Rui Borges referi9u que a queda não foi um problema individual e garantiu que a equipa não estava resignada com o empate
Rui Borges, em declarações nlo final do dérbi no Estádio da Luz, considerando que o Sporting não estava resignado com o empate e que Trincão não estava pior do que outros colegas.
Porque não tirou o Trincão ao intervalo?
«Porque não ia tirar um jogador por causa de uma pancada. Não, acho que não foi por aí. Estava em quebra? Mas não posso mexer em todos e acho que foi uma coisa mais coletiva, não foi só o Trincão. Começámos a falhar mais passes no jogo interior, os dois médios também não estavam com a mesma energia e isso apresentou a fatura naquilo que é a nossa qualidade técnica. Tentámos mexer de alguma forma em jogadores que tínhamos de mexer, mas mesmo assim não fomos capazes de voltar a ser aquilo que tínhamos sido na primeira parte.»
Sporting resignou-se com o empate?
«Não, acho que não. Acho que não estávamos claramente resignados com o empate. Longe disso. Não estávamos era a ser capazes, de forma coletiva. Não sei, tenho de falar também com o grupo, perceber o que é que eles sentiram, o porquê da nossa quebra de energia, porque foi uma coisa muito coletiva. O Pote era natural que ali aos 60 minutos fosse cair, nós sabíamos disso. O Morita tinha amarelo e depois, com o cansaço, acabou por perder alguns movimentos ofensivos do lateral. Tentámos refrescar, metemos dois miúdos com muita irreverência, com muita energia, só que logo naquele primeiro momento também não entraram muito bem e ficaram com alguma ansiedade. Acho que foi muito por aí. Sabíamos que o Benfica ia ser mais agressivo e fomos perdendo alguns duelos.»

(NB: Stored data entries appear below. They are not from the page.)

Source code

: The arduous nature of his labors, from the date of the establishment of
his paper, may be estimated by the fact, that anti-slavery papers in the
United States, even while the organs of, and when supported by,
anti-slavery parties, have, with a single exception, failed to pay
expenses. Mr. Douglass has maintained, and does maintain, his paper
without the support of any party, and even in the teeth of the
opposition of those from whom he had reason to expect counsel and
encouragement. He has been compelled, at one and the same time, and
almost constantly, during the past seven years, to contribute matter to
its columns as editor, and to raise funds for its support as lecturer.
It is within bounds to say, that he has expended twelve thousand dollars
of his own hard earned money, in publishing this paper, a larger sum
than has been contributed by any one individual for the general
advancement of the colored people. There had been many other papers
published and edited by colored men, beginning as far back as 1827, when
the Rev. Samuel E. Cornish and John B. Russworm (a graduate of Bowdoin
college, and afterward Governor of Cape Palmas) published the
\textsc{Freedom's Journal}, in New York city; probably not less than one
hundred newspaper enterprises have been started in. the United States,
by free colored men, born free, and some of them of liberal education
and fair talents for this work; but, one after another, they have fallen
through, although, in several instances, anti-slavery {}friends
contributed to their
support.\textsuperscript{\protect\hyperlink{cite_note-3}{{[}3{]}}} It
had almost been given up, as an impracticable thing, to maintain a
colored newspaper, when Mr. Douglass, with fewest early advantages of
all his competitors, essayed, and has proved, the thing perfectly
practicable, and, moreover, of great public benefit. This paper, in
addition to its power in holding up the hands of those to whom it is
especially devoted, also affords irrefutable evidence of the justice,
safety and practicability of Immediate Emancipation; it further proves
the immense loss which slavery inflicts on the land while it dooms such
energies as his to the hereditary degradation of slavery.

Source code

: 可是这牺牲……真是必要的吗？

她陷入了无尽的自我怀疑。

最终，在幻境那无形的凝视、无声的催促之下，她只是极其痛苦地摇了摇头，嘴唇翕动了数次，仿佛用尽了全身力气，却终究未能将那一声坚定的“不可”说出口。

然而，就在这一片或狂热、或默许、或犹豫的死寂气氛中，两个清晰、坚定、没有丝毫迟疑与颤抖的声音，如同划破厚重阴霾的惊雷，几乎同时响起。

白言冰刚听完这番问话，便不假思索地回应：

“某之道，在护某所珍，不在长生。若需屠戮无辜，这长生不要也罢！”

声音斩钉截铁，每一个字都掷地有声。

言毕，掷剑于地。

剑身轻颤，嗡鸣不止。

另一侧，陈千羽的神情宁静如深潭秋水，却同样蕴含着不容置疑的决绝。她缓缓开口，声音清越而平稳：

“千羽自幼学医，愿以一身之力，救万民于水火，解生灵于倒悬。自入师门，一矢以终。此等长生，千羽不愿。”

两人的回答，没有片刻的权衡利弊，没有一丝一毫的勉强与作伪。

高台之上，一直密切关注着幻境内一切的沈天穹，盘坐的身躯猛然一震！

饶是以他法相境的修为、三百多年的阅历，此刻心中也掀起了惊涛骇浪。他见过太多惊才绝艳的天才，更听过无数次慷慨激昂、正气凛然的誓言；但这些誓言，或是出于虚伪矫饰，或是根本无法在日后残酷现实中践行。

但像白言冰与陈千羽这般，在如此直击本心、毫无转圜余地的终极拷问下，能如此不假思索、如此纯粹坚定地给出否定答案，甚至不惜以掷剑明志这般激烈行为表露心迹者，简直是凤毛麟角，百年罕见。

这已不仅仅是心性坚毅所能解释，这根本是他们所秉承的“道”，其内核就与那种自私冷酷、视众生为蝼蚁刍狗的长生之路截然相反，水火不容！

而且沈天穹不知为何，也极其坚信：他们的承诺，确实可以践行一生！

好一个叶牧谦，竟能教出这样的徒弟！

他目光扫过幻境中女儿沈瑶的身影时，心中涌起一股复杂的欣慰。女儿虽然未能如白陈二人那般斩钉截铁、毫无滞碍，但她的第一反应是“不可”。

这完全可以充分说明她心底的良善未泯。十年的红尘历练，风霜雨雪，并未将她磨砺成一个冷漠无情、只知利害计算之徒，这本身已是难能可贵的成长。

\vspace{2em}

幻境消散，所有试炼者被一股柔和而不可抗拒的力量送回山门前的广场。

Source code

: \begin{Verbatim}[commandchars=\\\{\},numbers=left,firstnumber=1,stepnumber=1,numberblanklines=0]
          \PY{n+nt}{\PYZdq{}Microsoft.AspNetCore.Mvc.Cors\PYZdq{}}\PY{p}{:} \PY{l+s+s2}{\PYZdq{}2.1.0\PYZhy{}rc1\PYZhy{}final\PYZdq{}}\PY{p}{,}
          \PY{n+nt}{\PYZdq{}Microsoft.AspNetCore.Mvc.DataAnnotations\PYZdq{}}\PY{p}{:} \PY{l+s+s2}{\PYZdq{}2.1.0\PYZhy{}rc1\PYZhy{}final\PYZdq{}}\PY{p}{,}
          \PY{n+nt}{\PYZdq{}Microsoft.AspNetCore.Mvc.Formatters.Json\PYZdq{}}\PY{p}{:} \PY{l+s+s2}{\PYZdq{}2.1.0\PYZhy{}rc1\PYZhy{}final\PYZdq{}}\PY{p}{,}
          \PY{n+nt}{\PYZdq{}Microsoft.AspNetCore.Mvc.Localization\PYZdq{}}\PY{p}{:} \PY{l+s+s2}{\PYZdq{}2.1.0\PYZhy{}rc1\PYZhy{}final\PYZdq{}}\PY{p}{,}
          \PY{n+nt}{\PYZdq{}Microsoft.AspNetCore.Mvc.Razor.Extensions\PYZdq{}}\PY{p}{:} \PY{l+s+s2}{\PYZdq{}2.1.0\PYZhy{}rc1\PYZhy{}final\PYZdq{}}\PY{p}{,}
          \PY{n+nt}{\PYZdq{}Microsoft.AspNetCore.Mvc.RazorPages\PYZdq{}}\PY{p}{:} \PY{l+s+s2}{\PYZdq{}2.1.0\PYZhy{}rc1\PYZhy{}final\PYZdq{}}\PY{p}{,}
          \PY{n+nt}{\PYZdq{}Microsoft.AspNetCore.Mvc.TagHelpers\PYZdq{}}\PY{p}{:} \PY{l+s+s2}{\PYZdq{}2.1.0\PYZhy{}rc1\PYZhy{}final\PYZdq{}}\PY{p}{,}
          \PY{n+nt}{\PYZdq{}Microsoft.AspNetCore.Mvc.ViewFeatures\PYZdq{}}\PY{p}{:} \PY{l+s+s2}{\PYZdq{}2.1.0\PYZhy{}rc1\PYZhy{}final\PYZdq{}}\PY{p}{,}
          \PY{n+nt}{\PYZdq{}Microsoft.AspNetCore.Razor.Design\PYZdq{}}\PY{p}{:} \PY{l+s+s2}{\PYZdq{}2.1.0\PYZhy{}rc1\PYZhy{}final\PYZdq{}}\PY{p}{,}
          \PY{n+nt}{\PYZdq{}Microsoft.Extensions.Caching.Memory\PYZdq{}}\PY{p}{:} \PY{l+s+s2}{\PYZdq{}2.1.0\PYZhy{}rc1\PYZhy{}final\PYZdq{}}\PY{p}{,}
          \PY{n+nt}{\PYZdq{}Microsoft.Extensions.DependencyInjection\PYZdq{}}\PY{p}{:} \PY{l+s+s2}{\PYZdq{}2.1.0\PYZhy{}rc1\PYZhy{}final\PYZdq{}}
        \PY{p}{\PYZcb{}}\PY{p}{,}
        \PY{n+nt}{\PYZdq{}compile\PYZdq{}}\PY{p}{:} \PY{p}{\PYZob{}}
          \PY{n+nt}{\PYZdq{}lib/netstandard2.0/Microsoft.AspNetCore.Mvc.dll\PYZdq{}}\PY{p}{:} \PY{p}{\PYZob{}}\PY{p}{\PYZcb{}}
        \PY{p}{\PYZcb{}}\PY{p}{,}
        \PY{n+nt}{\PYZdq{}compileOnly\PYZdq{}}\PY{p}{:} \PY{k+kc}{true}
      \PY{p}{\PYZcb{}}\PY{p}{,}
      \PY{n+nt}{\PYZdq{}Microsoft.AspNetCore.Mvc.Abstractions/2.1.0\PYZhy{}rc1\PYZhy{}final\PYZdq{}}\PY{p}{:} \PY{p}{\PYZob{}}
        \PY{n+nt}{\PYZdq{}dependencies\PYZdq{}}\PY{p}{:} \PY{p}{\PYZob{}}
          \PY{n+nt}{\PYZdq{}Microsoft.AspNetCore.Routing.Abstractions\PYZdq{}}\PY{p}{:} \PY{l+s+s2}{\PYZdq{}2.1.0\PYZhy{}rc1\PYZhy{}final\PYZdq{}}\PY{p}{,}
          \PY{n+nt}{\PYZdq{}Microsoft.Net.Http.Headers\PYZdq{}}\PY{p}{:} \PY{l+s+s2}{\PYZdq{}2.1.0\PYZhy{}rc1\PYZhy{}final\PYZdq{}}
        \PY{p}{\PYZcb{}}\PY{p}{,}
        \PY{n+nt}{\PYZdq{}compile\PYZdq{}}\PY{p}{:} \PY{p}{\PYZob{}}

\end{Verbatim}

O que falhou na segunda parte
«Caímos sobretudo em termos táticos, falhámos ali um ou outro momento de pressão que tínhamos claramente identificados na saída do Benfica, que na segunda parte começou a meter o Barreiro a descer para criar a três à esquerda, algo que fazem muito e que é algo que nós tínhamos claramente identificado. Faltaram-nos melhores leituras para fazermos essa pressão a três, de forma a que o Benfica não criasse grande perigo. É algo que temos que ver, o que é que poderíamos ter feito de melhor forma.»